→ WHAT TO PRODUCE
Copy the data exactly.
══ SUPPLIED MATERIAL
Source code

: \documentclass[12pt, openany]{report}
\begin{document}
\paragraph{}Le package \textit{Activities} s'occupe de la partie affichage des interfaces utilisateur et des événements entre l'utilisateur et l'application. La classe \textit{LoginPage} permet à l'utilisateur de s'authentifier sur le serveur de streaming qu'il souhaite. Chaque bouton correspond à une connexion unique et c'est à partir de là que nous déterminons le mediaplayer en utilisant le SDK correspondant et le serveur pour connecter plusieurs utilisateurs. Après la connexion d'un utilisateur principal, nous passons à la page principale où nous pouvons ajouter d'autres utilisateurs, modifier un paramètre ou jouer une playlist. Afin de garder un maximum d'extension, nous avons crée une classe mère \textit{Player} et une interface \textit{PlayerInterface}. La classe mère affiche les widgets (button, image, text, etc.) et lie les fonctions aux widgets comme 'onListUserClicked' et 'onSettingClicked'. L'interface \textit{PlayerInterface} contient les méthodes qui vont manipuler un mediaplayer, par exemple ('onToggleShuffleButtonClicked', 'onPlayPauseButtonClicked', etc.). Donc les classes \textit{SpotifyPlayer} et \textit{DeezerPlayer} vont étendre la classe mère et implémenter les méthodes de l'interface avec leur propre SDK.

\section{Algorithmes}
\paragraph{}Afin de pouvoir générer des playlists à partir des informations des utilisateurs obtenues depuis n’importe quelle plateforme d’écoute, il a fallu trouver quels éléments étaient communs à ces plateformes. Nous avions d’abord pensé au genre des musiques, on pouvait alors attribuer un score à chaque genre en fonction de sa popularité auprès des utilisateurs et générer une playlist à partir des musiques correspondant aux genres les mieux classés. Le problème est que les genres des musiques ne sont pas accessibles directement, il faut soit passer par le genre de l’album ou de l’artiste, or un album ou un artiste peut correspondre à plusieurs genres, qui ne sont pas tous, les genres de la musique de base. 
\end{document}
════
→ WRITTEN SOLUTION
Source code

: \documentclass[12pt, openany]{report}
\begin{document}
\paragraph{}Le package \textit{Activities} s'occupe de la partie affichage des interfaces utilisateur et des événements entre l'utilisateur et l'application. La classe \textit{LoginPage} permet à l'utilisateur de s'authentifier sur le serveur de streaming qu'il souhaite. Chaque bouton correspond à une connexion unique et c'est à partir de là que nous déterminons le mediaplayer en utilisant le SDK correspondant et le serveur pour connecter plusieurs utilisateurs. Après la connexion d'un utilisateur principal, nous passons à la page principale où nous pouvons ajouter d'autres utilisateurs, modifier un paramètre ou jouer une playlist. Afin de garder un maximum d'extension, nous avons crée une classe mère \textit{Player} et une interface \textit{PlayerInterface}. La classe mère affiche les widgets (button, image, text, etc.) et lie les fonctions aux widgets comme 'onListUserClicked' et 'onSettingClicked'. L'interface \textit{PlayerInterface} contient les méthodes qui vont manipuler un mediaplayer, par exemple ('onToggleShuffleButtonClicked', 'onPlayPauseButtonClicked', etc.). Donc les classes \textit{SpotifyPlayer} et \textit{DeezerPlayer} vont étendre la classe mère et implémenter les méthodes de l'interface avec leur propre SDK.

\section{Algorithmes}
\paragraph{}Afin de pouvoir générer des playlists à partir des informations des utilisateurs obtenues depuis n’importe quelle plateforme d’écoute, il a fallu trouver quels éléments étaient communs à ces plateformes. Nous avions d’abord pensé au genre des musiques, on pouvait alors attribuer un score à chaque genre en fonction de sa popularité auprès des utilisateurs et générer une playlist à partir des musiques correspondant aux genres les mieux classés. Le problème est que les genres des musiques ne sont pas accessibles directement, il faut soit passer par le genre de l’album ou de l’artiste, or un album ou un artiste peut correspondre à plusieurs genres, qui ne sont pas tous, les genres de la musique de base. 
\end{document}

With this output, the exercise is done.